D – Círculos concéntricos

Uno está en el medio. Es inevitable que nos pongamos en esa posición. No es tan sólo nuestro egoismo. Es nuestro ego. Nuestro ser indivisible del que nos piensa. Nos sabemos en el centro de un universo que se ríe de nuestra vulgar megalomanía. Pero el círculo, a fin de cuentas, tiene una conexión infinita consigo mismo. Un rumbo determinado que no tiene fin. Una cadencia.
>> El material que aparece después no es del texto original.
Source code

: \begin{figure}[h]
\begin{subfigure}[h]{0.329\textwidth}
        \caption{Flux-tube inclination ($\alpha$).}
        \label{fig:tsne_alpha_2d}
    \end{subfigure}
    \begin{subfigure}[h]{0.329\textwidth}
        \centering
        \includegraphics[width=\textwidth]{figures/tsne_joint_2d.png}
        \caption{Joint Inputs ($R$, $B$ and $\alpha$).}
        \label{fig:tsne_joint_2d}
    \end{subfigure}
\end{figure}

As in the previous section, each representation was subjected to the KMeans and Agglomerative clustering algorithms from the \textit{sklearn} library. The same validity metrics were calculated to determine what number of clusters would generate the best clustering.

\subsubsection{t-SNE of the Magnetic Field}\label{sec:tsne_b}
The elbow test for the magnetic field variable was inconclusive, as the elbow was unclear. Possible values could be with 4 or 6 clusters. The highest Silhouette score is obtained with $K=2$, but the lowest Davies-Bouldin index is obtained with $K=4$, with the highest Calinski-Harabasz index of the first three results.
Ya ni se diga varios. Los círculos concéntricos nos evocan las capas de una cebolla. Las dimensiones de unos multiversos que se despliegan por encima de nuestro entendimiento minúsculo incapaz de reconocer las señales de las distantes dimensiones que nos rodean. No las podemos percibir, y pese a eso, están ahí. Nuestra fe nos lo confirma, mientras nuestra ciencia nos lo demuestra. La física cuántica es nuestro Señor multiversado; nada nos faltará. Tan sólo hay que observarlo para fijarlo. Y detener así su omnipresencia.
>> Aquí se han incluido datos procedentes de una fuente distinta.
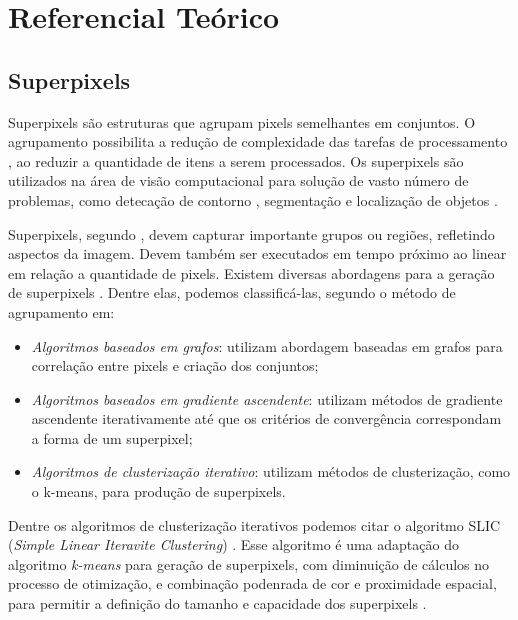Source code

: \begin{document}
\section{Referencial Teórico} \label{sec:ref_teorico}


\subsection{Superpixels} \label{ssec:superpixels}

Superpixels são estruturas que agrupam pixels semelhantes em conjuntos. O agrupamento possibilita a redução de complexidade das tarefas de processamento \cite{SLIC}, ao reduzir a quantidade de itens a serem processados. Os superpixels são utilizados na área de visão computacional para solução de vasto número de problemas, como detecação de contorno \cite{CONTOUR}, segmentação \cite{SEG_MERGE} e localização de objetos \cite{SEG_LOCALIZ}.

Superpixels, segundo \cite{FELZENSWALB}, devem capturar importante grupos ou regiões, refletindo aspectos da imagem. Devem também ser executados em tempo próximo ao linear em relação a quantidade de pixels. Existem diversas abordagens para a geração de superpixels \cite{SLIC}. Dentre elas, podemos classificá-las, segundo o método de agrupamento em: 

\begin{itemize}
 \item \textit{Algoritmos baseados em grafos}: utilizam abordagem baseadas em grafos para correlação entre pixels e criação dos conjuntos;
 \item \textit{Algoritmos baseados em gradiente ascendente}: utilizam métodos de gradiente ascendente iterativamente até que os critérios de convergência correspondam a forma de um superpixel; 
 \item \textit{Algoritmos de clusterização iterativo}: utilizam métodos de clusterização, como o k-means, para produção de superpixels.
\end{itemize}

Dentre os algoritmos de clusterização iterativos podemos citar o algoritmo SLIC (\textit{Simple Linear Iteravite Clustering}) \cite{SLIC}. Esse algoritmo é uma adaptação do algoritmo \textit{k-means} para geração de superpixels, com diminuição de cálculos no processo de otimização, e combinação podenrada de cor e proximidade espacial, para permitir a definição do tamanho e capacidade dos superpixels \cite{SLIC}.
\end{document}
El ejercicio gráfico de dibujar un círculo dentro de otro. Y luego otro. Y otro. Hasta llegar al centro. No se practica lo suficiente. Ni siquiera se enseña en las escuelas. Cuando podría ser la práctica de un rito que nos avoca a la contemplación de nuestras trayectorías circulares circunscritas a nuestro pulso. La respiración y los latidos al compás de la tinta sobre el papel. Lo sublime se desvela ante nuestros ojos. Sólamente hay que estar atentas.